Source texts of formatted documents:
┏━━
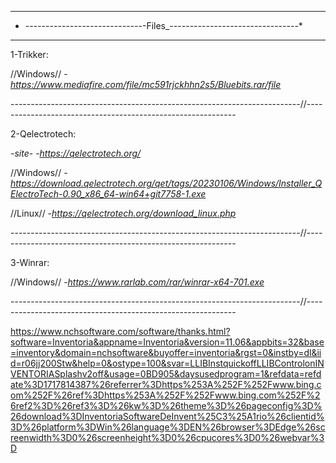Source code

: *************************************************************************************************************************************
* _-_-_-_-_-_-_-_-_-_-_-_-_-_-_-_-_-_-_-_-_-_-_-_-_-_-_-_-_-_-Files_-_-_-_-_-_-_-_-_-_-_-_-_-_-_-_-_-_-_-_-_-_-_-_-_-_-_-_-_-_-_-_-_*
*************************************************************************************************************************************
1-Trikker:

//Windows//
    -*https://www.mediafire.com/file/mc591rjckhhn2s5/Bluebits.rar/file*

------------------------------------------------------------------------//------------------------------------------------------------

2-Qelectrotech:

-*site*-
-*https://qelectrotech.org/*

  //Windows//
    -*https://download.qelectrotech.org/qet/tags/20230106/Windows/Installer_QElectroTech-0.90_x86_64-win64+git7758-1.exe*

  //Linux//
    -*https://qelectrotech.org/download_linux.php*

------------------------------------------------------------------------//------------------------------------------------------------

3-Winrar:

  //Windows//
    -*https://www.rarlab.com/rar/winrar-x64-701.exe*

------------------------------------------------------------------------//------------------------------------------------------------    

https://www.nchsoftware.com/software/thanks.html?software=Inventoria&appname=Inventoria&version=11.06&appbits=32&base=inventory&domain=nchsoftware&buyoffer=inventoria&rgst=0&instby=dl&iid=r06jj200Stw&help=0&ostype=100&svar=LLIBInstquickoffLLIBControlonINVENTORIASplashv2off&usage=0BD905&daysusedprogram=1&refdata=refdate%3D1717814387%26referrer%3Dhttps%253A%252F%252Fwww.bing.com%252F%26ref%3Dhttps%253A%252F%252Fwww.bing.com%252F%26ref2%3D%26ref3%3D%26kw%3D%26theme%3D%26pageconfig%3D%26download%3DInventoriaSoftwareDeInvent%25C3%25A1rio%26clientid%3D%26platform%3DWin%26language%3DEN%26browser%3DEdge%26screenwidth%3D0%26screenheight%3D0%26cpucores%3D0%26webvar%3D
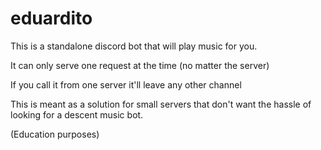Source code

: # eduardito

This is a standalone discord bot that will play music for you. 

It can only serve one request at the time (no matter the server)

If you call it from one server it'll leave any other channel

This is meant as a solution for small servers that don't want the hassle of looking for a descent music bot.

(Education purposes)
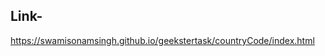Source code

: Link-
---------------------------------------------------------------------
https://swamisonamsingh.github.io/geekstertask/countryCode/index.html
┗━━
Exercise details: Since only lines holding the word "music" matter, count them in the data above and report the number alone.

Result for this task: 2